"In the courtroom, we see Donald Trump for who he is," says a new Biden campaign ad. "He's been convicted of 34 felonies, found liable for sexual assault, and he committed financial fraud." One of these things is not like the others.
Those "34 felonies" sound like Trump's most serious offenses, and they are the only justification for calling him "a convicted criminal," as the ad also does. But those crimes were bookkeeping offenses that Manhattan District Attorney Alvin Bragg converted into felonies via a convoluted, legally iffy theory that combined several interacting statutes with questionable assumptions about Trump's knowledge and intent.
The victims in that case, Bragg said, were American voters, who supposedly had a right to hear porn star Stormy Daniels' account of sex with Trump before they cast their ballots in the 2016 presidential election. Yet hiding embarrassing information from voters is not a crime, arranging a nondisclosure agreement (NDA) with Daniels was not inherently illegal, and Trump was not charged with "election fraud," which is how the prosecution misleadingly described the essence of his crime.
Trump was instead charged with falsifying business records to cover up the NDA after the election, which allegedly was aimed at concealing "another crime": a violation of an obscure, rarely invoked New York law that makes conspiring to promote a candidate's election "by unlawful means" a misdemeanor. The latter misdemeanor transformed the misleading business records from misdemeanors into felonies, and the 34 counts were all based on the same underlying conduct. Bragg multiplied the felonies by treating each invoice, check, and ledger entry related to the NDA cover-up as a distinct crime.
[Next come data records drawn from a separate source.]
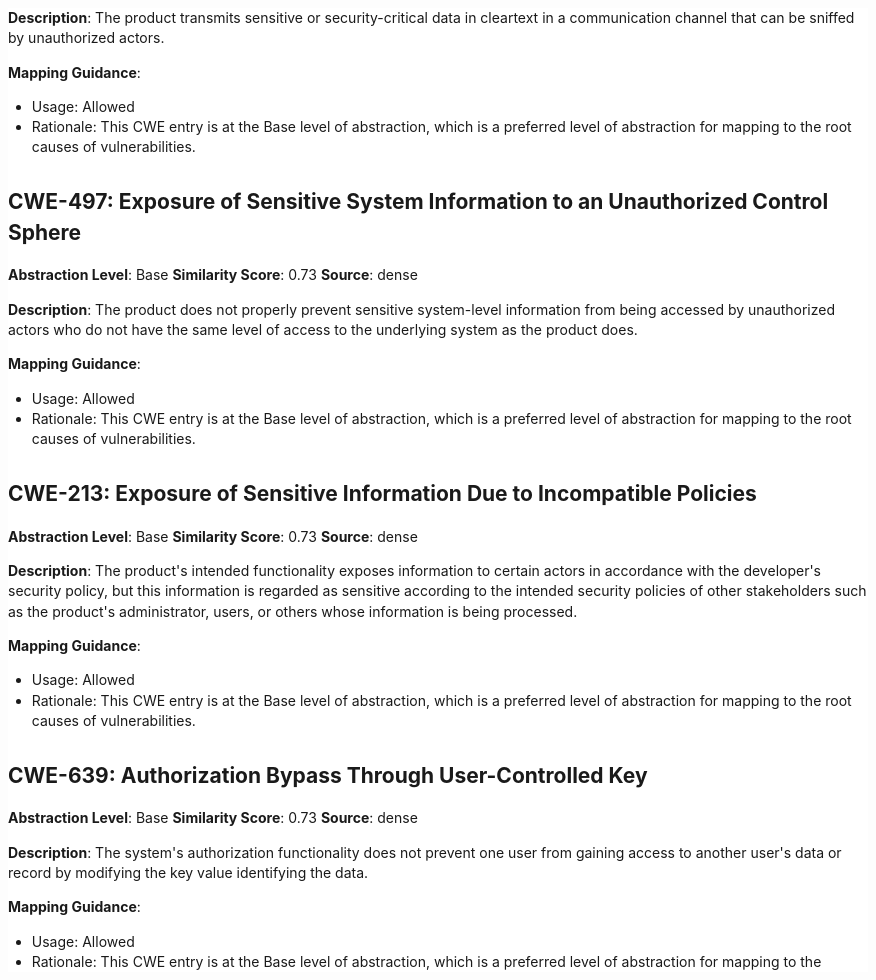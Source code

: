 **Description**:
The product transmits sensitive or security-critical data in cleartext in a communication channel that can be sniffed by unauthorized actors.

**Mapping Guidance**:
- Usage: Allowed
- Rationale: This CWE entry is at the Base level of abstraction, which is a preferred level of abstraction for mapping to the root causes of vulnerabilities.



## CWE-497: Exposure of Sensitive System Information to an Unauthorized Control Sphere
**Abstraction Level**: Base
**Similarity Score**: 0.73
**Source**: dense

**Description**:
The product does not properly prevent sensitive system-level information from being accessed by unauthorized actors who do not have the same level of access to the underlying system as the product does.

**Mapping Guidance**:
- Usage: Allowed
- Rationale: This CWE entry is at the Base level of abstraction, which is a preferred level of abstraction for mapping to the root causes of vulnerabilities.



## CWE-213: Exposure of Sensitive Information Due to Incompatible Policies
**Abstraction Level**: Base
**Similarity Score**: 0.73
**Source**: dense

**Description**:
The product's intended functionality exposes information to certain actors in accordance with the developer's security policy, but this information is regarded as sensitive according to the intended security policies of other stakeholders such as the product's administrator, users, or others whose information is being processed.

**Mapping Guidance**:
- Usage: Allowed
- Rationale: This CWE entry is at the Base level of abstraction, which is a preferred level of abstraction for mapping to the root causes of vulnerabilities.



## CWE-639: Authorization Bypass Through User-Controlled Key
**Abstraction Level**: Base
**Similarity Score**: 0.73
**Source**: dense

**Description**:
The system's authorization functionality does not prevent one user from gaining access to another user's data or record by modifying the key value identifying the data.

**Mapping Guidance**:
- Usage: Allowed
- Rationale: This CWE entry is at the Base level of abstraction, which is a preferred level of abstraction for mapping to the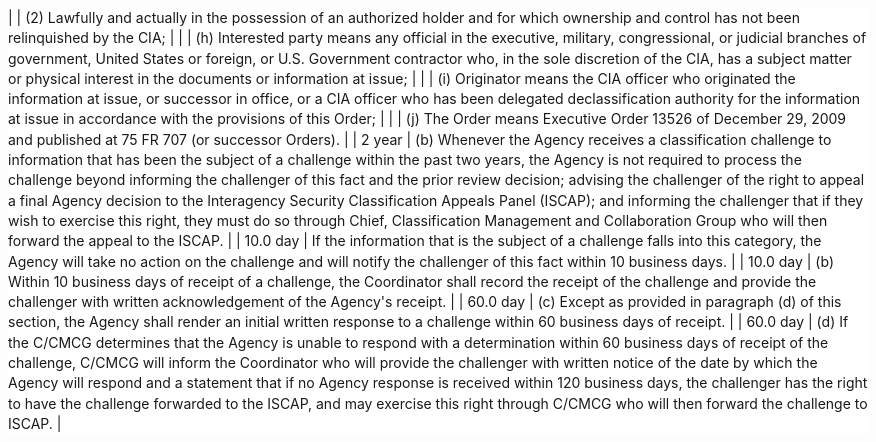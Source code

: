 |            |               (2) Lawfully and actually in the possession of an authorized holder and for which ownership and control has not been relinquished by the CIA;                                                                                                                                                                                                                                                                                                                                                                                                                                                                    |
|            |               (h) Interested party means any official in the executive, military, congressional, or judicial branches of government, United States or foreign, or U.S. Government contractor who, in the sole discretion of the CIA, has a subject matter or physical interest in the documents or information at issue;                                                                                                                                                                                                                                                                                                       |
|            |               (i) Originator means the CIA officer who originated the information at issue, or successor in office, or a CIA officer who has been delegated declassification authority for the information at issue in accordance with the provisions of this Order;                                                                                                                                                                                                                                                                                                                                                           |
|            |               (j) The Order means Executive Order 13526 of December 29, 2009 and published at 75 FR 707 (or successor Orders).                                                                                                                                                                                                                                                                                                                                                                                                                                                                                                 |
| 2 year     | (b) Whenever the Agency receives a classification challenge to information that has been the subject of a challenge within the past two years, the Agency is not required to process the challenge beyond informing the challenger of this fact and the prior review decision; advising the challenger of the right to appeal a final Agency decision to the Interagency Security Classification Appeals Panel (ISCAP); and informing the challenger that if they wish to exercise this right, they must do so through Chief, Classification Management and Collaboration Group who will then forward the appeal to the ISCAP. |
| 10.0 day   | If the information that is the subject of a challenge falls into this category, the Agency will take no action on the challenge and will notify the challenger of this fact within 10 business days.                                                                                                                                                                                                                                                                                                                                                                                                                           |
| 10.0 day   | (b) Within 10 business days of receipt of a challenge, the Coordinator shall record the receipt of the challenge and provide the challenger with written acknowledgement of the Agency's receipt.                                                                                                                                                                                                                                                                                                                                                                                                                              |
| 60.0 day   | (c) Except as provided in paragraph (d) of this section, the Agency shall render an initial written response to a challenge within 60 business days of receipt.                                                                                                                                                                                                                                                                                                                                                                                                                                                                |
| 60.0 day   | (d) If the C/CMCG determines that the Agency is unable to respond with a determination within 60 business days of receipt of the challenge, C/CMCG will inform the Coordinator who will provide the challenger with written notice of the date by which the Agency will respond and a statement that if no Agency response is received within 120 business days, the challenger has the right to have the challenge forwarded to the ISCAP, and may exercise this right through C/CMCG who will then forward the challenge to ISCAP.                                                                                           |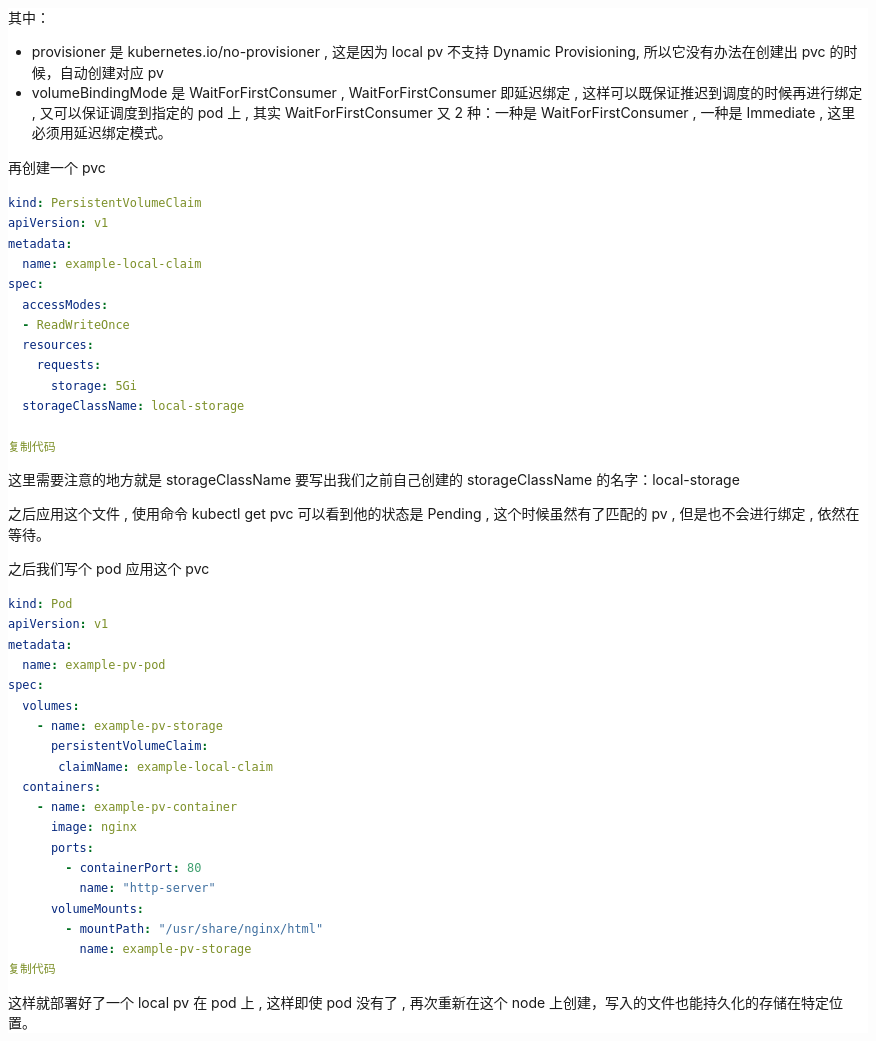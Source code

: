 其中：

- provisioner 是 kubernetes.io/no-provisioner , 这是因为 local pv 不支持 Dynamic Provisioning, 所以它没有办法在创建出 pvc 的时候，自动创建对应 pv
- volumeBindingMode 是 WaitForFirstConsumer , WaitForFirstConsumer 即延迟绑定 , 这样可以既保证推迟到调度的时候再进行绑定 , 又可以保证调度到指定的 pod 上 , 其实 WaitForFirstConsumer 又 2 种：一种是 WaitForFirstConsumer , 一种是 Immediate , 这里必须用延迟绑定模式。

再创建一个 pvc

```yaml
kind: PersistentVolumeClaim
apiVersion: v1
metadata:
  name: example-local-claim
spec:
  accessModes:
  - ReadWriteOnce
  resources:
    requests:
      storage: 5Gi
  storageClassName: local-storage

复制代码
```

这里需要注意的地方就是 storageClassName 要写出我们之前自己创建的 storageClassName 的名字：local-storage

之后应用这个文件 , 使用命令 kubectl get pvc 可以看到他的状态是 Pending , 这个时候虽然有了匹配的 pv , 但是也不会进行绑定 , 依然在等待。

之后我们写个 pod 应用这个 pvc

```yaml
kind: Pod
apiVersion: v1
metadata:
  name: example-pv-pod
spec:
  volumes:
    - name: example-pv-storage
      persistentVolumeClaim:
       claimName: example-local-claim
  containers:
    - name: example-pv-container
      image: nginx
      ports:
        - containerPort: 80
          name: "http-server"
      volumeMounts:
        - mountPath: "/usr/share/nginx/html"
          name: example-pv-storage
复制代码
```

这样就部署好了一个 local pv 在 pod 上 , 这样即使 pod 没有了 , 再次重新在这个 node 上创建，写入的文件也能持久化的存储在特定位置。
The "financial fraud" to which the Biden ad refers likewise did not require proof of damages to any particular victim. While a New York judge concluded in a civil case that Trump had systematically exaggerated the value of his assets, there was no evidence that lenders or insurers had suffered financial losses because of defaults or claims. The state argued that banks lost potential income because they would have charged higher interest rates but for Trump's inaccurate financial reports. But the staggering "disgorgement" order in that case was aimed at stripping Trump of his "ill-gotten gains," not at compensating anyone who had been injured by his misrepresentations.*
In contrast, a New York jury's 2023 civil verdict against Trump, which found him liable for sexually assaulting and defaming the writer E. Jean Carroll, did involve a readily identifiable victim. Carroll alleged that Trump had raped her in a department store dressing room in 1996. The jury, which awarded $5 million to Carroll, concluded it was more likely than not that Trump had sexually assaulted her and then defamed her by calling her account a lie.
The behavior that Carroll described was by far the most serious offense alleged in these three cases, and it was consistent with the 2005 Access Hollywood tape in which Trump bragged about sexually assaulting women. Those comments, in turn, were consistent with the accounts of more than a dozen other women who publicly accused Trump of doing just the sort of thing he told Billy Bush he could do with impunity because he was "a star."
On its face, the fact that voters seem poised to elect a man who has been credibly described as a sexual predator is a lot more troubling than the fact that they seem unfazed by the Daniels NDA or Trump's long-standing tendency to exaggerate his wealth. Unlike the 2006 sexual encounter that Daniels described, the encounters that Carroll and Trump's other accusers described were decidedly not consensual. They were inherently felonious violations of other people's rights akin to the crimes that Trump promises to curtail by re-establishing "law and order"—a conspicuous feature of his populist platform.
Unlike the fraudulent records at the center of the two other cases, sexual assault causes obvious injury to specific people, as reflected in the damages awarded to Carroll. Yet somehow that crime gets second billing because of the "34 felonies" that Bragg cooked up.
Trump is "a convicted felon who continues to prove that he will do anything and harm anyone if it means more power and vengeance for Donald Trump," says Biden campaign spokesman Michael Tyler. "His entire campaign is an exercise in revenge and retribution."
Contrary to Tyler's implication, concealing the Daniels NDA did not "harm anyone" in a way that violated that person's rights. Yet Tyler conflates that cover-up with the danger that Trump, if elected, will abuse his official powers to target his political enemies—a much graver concern.
"This election is between a convicted criminal who is only out for himself and a president who is fighting for your family," Biden's ad says. How so? Biden has been "lowering health care costs," the narrator avers, and "making big corporations pay their fair share."
Judging from Biden's job approval ratings, voters have not been impressed by those efforts. According to last week's FiveThirtyEight tally, just 38 percent of voters approved of Biden's performance—the lowest number recorded during his presidency.
As in 2020, Biden's main selling point is that he is not Donald Trump. So it makes sense that Biden's campaign would try to remind voters exactly how awful Trump is. But playing up Trump's "34 felonies" will help do that only if voters were not paying enough attention to understand what those charges actually entailed.
*CORRECTION: This paragraph has been revised to acknowledge the argument that Trump's overvaluation of his assets resulted in lower interest rates on loans, meaning less income for banks.